{Reference Type}: Case Reports
{Title}: A complex CLCN1 variant associated with hereditary myotonia in a mixed-breed dog.
{Author}: Chimenes ND;Caramalac SM;Caramalac SM;Fernandes TD;Basso RM;Cerri FM;Oliveira-Filho JP;Borges AS;Palumbo MIP;
{Journal}: J Vet Diagn Invest
{Volume}: 35
{Issue}: 4
{Year}: 2023 Jul 22
{Factor}: 1.569
{DOI}: 10.1177/10406387231176736
{Abstract}: Hereditary myotonia (HM) is characterized by delayed muscle relaxation after contraction as a result of a mutation in the CLCN1 gene.

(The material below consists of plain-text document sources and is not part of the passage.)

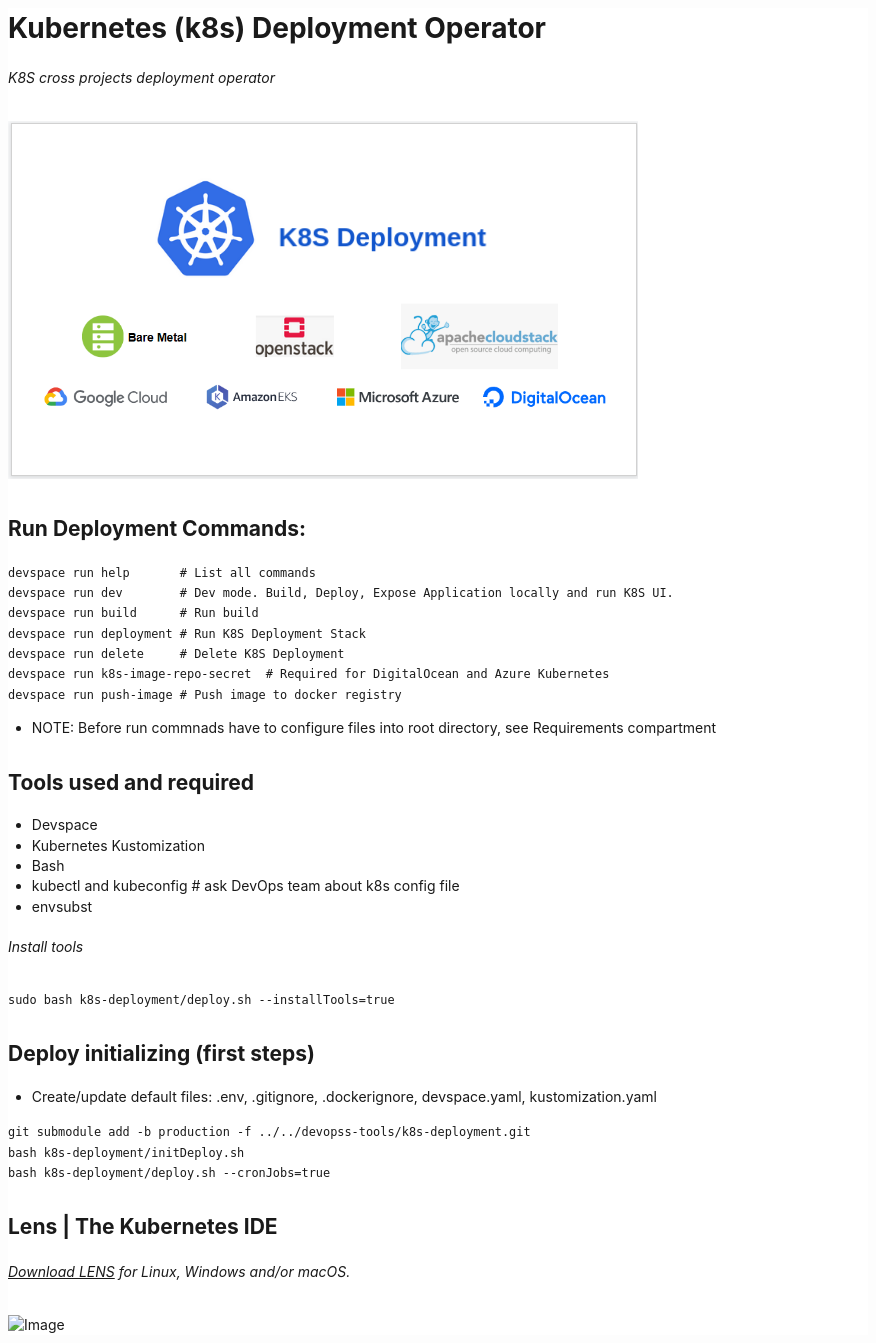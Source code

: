 # Kubernetes (k8s) Deployment Operator
######  K8S cross projects deployment operator 


[![templates/img.png](templates/img.png)](https://docs.google.com/presentation/d/1LM6MNMDUgDSNxpqXsV3VJkSRqDTVK7yC5eX1EUZdhsg/edit?usp=sharing)


## Run Deployment Commands:
```shell script
devspace run help       # List all commands
devspace run dev        # Dev mode. Build, Deploy, Expose Application locally and run K8S UI.
devspace run build      # Run build 
devspace run deployment # Run K8S Deployment Stack
devspace run delete     # Delete K8S Deployment
devspace run k8s-image-repo-secret  # Required for DigitalOcean and Azure Kubernetes
devspace run push-image # Push image to docker registry
```
* NOTE: Before run commnads have to configure files into root directory, see Requirements compartment 

## Tools used and required
* Devspace
* Kubernetes Kustomization
* Bash
* kubectl and kubeconfig    # ask DevOps team about k8s config file
* envsubst

###### Install tools
```shell script
sudo bash k8s-deployment/deploy.sh --installTools=true
```
## Deploy initializing (first steps)
* Create/update default files: .env, .gitignore, .dockerignore, devspace.yaml, kustomization.yaml
```shell
git submodule add -b production -f ../../devopss-tools/k8s-deployment.git
bash k8s-deployment/initDeploy.sh
bash k8s-deployment/deploy.sh --cronJobs=true
```
## Lens | The Kubernetes IDE
###### [Download LENS](https://github.com/lensapp/lens/releases/tag/v3.6.9) for Linux, Windows and/or macOS.
![Image](https://k8slens.dev/images/header-lens.png)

We describe here a complex CLCN1 variant in a mixed-breed dog with clinical and electromyographic signs of HM. Blood samples from the myotonic dog, as well as from his male littermate and parents, were analyzed via amplification of the 23 exons encoding CLCN1. After sequencing the CLCN1 gene, a complex variant was found in exon 6 c.[705T>G; 708del; 712_732del], resulting in a premature stop codon in exon 7 and a protein that was 717 amino acids shorter than the normal CLC protein. The myotonic dog was identified as homozygous recessive for the complex CLCN1 variant; its parents were heterozygous, and its male littermate was homozygous wild-type. Knowledge of the CLCN1 mutations responsible for the development of hereditary myotonia allows greater clarification of this condition.